# she's too young for me, but I didn't know this



## theleo (Oct 9, 2014)

I met this girl on a dating site and we were getting on well until she told me she was 15 and not 18 (assumed everyone on a dating site was at least 18 and I'm 21 :/ She likes me though and doesn't want to lose contact with me and I liked her too, until I found out her age of course. Should we still keep in contact but wait till she's 18 before we can date? She acts very mature for her age and looks older too...


----------



## bchris (Oct 17, 2012)

I think it's time to move on to the next one man :/


----------



## Grog (Sep 13, 2013)

She's an undercover cop baiting you and looking for pedos .

Sorry 

In a different time things may have worked but the age thing is a hurdle . Maybe in 3-5 years time . but life moves on and so will you two .


----------



## Hikikomori2014 (Sep 8, 2014)

You know what you need to do. You want us to validate the obvious?


----------



## musiclover55 (Feb 7, 2011)

Better run! 

Now, yall can be friends (strictly friends aka no flirting) for now and see what happens when she's 18, but then there's the chance of one person losing feelings and dating someone else while the other is jealous/hurt, all that kind of messy stuff, so... 

It's best to steer clear.


----------



## Whatev (Feb 6, 2012)

3years is a long time, better to stop now before you get even more attached.


----------



## slowlyimproving (Jan 2, 2014)

Move on!


----------



## arnie (Jan 24, 2012)

What state do you live in? In some, that relationship might be legal.


----------



## Cybermat47 (Aug 4, 2014)

arnie said:


> What state do you live in? In some, that relationship might be legal.


A better question would be what country do they live in?


----------



## Raeden (Feb 8, 2013)

dat jailbait, bruh. 

I think some states have an age of consent at 16, though. So, if you live in one of those states, then you'd only have to wait a year. Consult your local laws.


----------



## Just Lurking (Feb 8, 2007)

theleo said:


> Should we still keep in contact but wait till she's 18 before we can date?


Do you really think that if you held off for three years, that the 'spark' would still be there?

You don't give your location, so we don't know the laws. Here in Canada, Age of Consent laws apply to _everything_ (sex, kissing, touching of any kind). Can you see yourself dating with no physical contact for so long?
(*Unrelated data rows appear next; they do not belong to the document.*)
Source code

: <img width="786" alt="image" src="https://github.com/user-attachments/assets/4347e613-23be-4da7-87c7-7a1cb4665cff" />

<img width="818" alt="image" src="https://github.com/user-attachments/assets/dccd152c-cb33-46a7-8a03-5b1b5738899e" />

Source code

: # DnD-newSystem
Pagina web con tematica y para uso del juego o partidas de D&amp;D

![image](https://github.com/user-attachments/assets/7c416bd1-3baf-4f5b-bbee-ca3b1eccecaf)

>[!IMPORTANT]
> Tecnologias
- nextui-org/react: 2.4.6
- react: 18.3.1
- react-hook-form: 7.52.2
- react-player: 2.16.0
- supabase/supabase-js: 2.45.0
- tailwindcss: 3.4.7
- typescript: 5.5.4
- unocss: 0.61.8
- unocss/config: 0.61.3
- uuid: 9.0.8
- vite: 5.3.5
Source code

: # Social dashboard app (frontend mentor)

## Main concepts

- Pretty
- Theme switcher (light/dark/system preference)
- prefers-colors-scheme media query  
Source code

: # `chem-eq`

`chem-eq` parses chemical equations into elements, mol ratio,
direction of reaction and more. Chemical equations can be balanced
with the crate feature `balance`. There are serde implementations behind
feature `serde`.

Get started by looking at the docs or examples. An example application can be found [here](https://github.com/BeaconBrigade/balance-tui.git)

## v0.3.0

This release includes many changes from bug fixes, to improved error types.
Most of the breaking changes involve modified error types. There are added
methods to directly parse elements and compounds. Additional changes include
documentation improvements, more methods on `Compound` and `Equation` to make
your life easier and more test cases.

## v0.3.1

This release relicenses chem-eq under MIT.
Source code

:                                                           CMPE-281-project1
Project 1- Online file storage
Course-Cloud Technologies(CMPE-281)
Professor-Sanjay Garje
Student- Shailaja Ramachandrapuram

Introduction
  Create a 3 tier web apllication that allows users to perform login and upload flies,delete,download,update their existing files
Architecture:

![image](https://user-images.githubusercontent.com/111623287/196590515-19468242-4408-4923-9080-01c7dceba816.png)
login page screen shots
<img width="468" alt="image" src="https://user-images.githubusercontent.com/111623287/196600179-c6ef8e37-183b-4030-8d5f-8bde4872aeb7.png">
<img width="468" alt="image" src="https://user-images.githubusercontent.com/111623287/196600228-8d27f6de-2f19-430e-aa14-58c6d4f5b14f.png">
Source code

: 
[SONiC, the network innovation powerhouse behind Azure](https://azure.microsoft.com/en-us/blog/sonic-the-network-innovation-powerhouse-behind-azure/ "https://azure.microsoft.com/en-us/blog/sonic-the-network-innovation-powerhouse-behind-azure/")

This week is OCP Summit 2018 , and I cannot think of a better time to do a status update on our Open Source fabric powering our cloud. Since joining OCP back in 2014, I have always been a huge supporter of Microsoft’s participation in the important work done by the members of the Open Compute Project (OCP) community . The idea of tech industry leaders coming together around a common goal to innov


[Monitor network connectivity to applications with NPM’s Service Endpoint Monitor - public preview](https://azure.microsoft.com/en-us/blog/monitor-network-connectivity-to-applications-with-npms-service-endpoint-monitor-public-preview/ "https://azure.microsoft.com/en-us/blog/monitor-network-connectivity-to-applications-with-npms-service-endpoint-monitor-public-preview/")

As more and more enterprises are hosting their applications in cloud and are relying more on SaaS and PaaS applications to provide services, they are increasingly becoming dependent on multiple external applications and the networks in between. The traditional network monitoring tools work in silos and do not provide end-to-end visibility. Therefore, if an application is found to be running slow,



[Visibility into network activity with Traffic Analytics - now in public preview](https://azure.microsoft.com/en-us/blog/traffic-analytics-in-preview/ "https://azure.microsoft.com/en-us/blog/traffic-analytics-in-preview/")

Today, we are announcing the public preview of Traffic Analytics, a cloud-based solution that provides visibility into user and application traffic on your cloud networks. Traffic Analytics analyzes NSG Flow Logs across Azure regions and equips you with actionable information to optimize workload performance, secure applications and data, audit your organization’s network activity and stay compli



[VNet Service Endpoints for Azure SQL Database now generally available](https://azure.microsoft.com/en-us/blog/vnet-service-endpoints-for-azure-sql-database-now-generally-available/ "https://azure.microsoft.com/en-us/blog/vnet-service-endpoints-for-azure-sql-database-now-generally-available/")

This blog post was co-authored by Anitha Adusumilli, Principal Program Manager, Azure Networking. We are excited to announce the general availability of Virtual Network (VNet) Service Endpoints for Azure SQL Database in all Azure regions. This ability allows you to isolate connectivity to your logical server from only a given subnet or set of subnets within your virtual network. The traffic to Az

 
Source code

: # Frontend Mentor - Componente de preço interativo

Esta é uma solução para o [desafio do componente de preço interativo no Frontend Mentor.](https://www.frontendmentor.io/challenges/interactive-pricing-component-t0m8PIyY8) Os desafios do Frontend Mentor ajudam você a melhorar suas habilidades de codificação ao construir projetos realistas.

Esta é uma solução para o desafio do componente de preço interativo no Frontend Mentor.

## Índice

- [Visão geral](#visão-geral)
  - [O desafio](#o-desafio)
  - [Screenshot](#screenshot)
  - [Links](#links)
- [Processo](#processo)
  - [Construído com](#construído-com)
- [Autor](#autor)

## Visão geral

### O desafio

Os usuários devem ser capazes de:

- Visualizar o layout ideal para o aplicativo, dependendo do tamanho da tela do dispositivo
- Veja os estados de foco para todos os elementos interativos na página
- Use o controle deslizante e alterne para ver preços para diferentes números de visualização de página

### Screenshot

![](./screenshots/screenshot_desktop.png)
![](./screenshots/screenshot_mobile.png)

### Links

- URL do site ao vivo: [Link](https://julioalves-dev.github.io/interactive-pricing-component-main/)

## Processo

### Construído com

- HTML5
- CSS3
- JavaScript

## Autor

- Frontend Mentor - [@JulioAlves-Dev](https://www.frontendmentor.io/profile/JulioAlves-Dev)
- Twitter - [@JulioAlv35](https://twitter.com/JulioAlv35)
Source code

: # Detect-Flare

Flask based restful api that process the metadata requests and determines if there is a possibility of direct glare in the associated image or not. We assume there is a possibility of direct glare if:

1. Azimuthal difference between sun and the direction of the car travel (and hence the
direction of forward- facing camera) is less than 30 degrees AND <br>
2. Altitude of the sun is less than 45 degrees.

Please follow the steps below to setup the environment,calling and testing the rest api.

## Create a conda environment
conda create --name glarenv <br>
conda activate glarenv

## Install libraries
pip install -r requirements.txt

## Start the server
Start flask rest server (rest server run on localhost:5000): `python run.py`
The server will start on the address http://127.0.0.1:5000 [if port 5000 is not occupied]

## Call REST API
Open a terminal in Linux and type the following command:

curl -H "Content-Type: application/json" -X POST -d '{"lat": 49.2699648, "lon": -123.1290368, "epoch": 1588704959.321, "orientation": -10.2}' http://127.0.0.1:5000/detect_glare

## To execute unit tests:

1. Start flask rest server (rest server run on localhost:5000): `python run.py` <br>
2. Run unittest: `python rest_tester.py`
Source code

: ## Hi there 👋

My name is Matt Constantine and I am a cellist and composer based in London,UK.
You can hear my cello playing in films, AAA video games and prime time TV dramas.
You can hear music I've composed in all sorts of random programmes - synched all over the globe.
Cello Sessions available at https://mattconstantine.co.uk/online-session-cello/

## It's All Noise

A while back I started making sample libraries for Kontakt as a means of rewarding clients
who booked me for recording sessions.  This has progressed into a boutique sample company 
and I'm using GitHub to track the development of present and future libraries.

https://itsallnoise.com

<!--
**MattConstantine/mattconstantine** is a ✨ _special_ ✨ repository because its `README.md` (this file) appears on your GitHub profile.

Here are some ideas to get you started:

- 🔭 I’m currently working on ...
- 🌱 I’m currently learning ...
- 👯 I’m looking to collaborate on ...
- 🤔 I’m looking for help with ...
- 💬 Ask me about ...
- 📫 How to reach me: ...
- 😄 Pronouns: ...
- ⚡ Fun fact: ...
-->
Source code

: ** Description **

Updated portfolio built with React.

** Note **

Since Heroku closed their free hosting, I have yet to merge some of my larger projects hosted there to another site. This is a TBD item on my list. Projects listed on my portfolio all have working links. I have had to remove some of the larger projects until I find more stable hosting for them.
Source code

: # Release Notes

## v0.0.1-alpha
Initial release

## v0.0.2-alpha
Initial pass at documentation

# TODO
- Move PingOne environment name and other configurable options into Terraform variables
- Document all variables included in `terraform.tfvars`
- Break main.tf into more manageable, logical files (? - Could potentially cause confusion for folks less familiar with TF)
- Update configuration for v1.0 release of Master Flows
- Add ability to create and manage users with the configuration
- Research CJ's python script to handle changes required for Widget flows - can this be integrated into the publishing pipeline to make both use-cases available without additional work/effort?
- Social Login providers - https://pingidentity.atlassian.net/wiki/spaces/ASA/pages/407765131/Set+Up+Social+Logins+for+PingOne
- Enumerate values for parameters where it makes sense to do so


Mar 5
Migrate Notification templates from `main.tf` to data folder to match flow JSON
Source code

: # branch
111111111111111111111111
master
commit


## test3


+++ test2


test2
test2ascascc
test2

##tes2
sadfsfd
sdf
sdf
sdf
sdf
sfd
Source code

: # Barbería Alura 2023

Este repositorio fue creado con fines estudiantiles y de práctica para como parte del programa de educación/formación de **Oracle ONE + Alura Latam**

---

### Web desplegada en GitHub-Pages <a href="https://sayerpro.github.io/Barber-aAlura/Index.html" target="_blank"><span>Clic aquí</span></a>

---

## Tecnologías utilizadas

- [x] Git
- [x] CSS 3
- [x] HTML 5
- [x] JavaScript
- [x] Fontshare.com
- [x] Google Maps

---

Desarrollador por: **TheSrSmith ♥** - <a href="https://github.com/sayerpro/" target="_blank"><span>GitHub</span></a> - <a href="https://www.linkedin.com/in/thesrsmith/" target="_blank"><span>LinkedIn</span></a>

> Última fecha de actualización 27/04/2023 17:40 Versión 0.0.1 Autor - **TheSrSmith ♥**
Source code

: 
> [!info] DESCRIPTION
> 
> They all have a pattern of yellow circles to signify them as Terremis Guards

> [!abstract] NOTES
If 'the age' in your area is 18, then it doesn't sound like it's worth pursuing. Three years is a long wait. There are plenty of girls out there. Just think of how many of them you could meet in that time.


----------



## Marlon (Jun 27, 2011)




----------



## bluecrime (Jan 27, 2013)

Jailbait
Naaa, seriously, never ask anyone on here for relationship advice. Just try to keep it within the boundaries of the law of wherever you’re from.


----------



## burningpile (Feb 14, 2014)

The tried and true test.

21 - [(21/2) + 7] = 3.5

That's the socially acceptable age difference.


----------



## cooljava50544 (May 29, 2014)

arnie said:


> What state do you live in? In some, that relationship might be legal.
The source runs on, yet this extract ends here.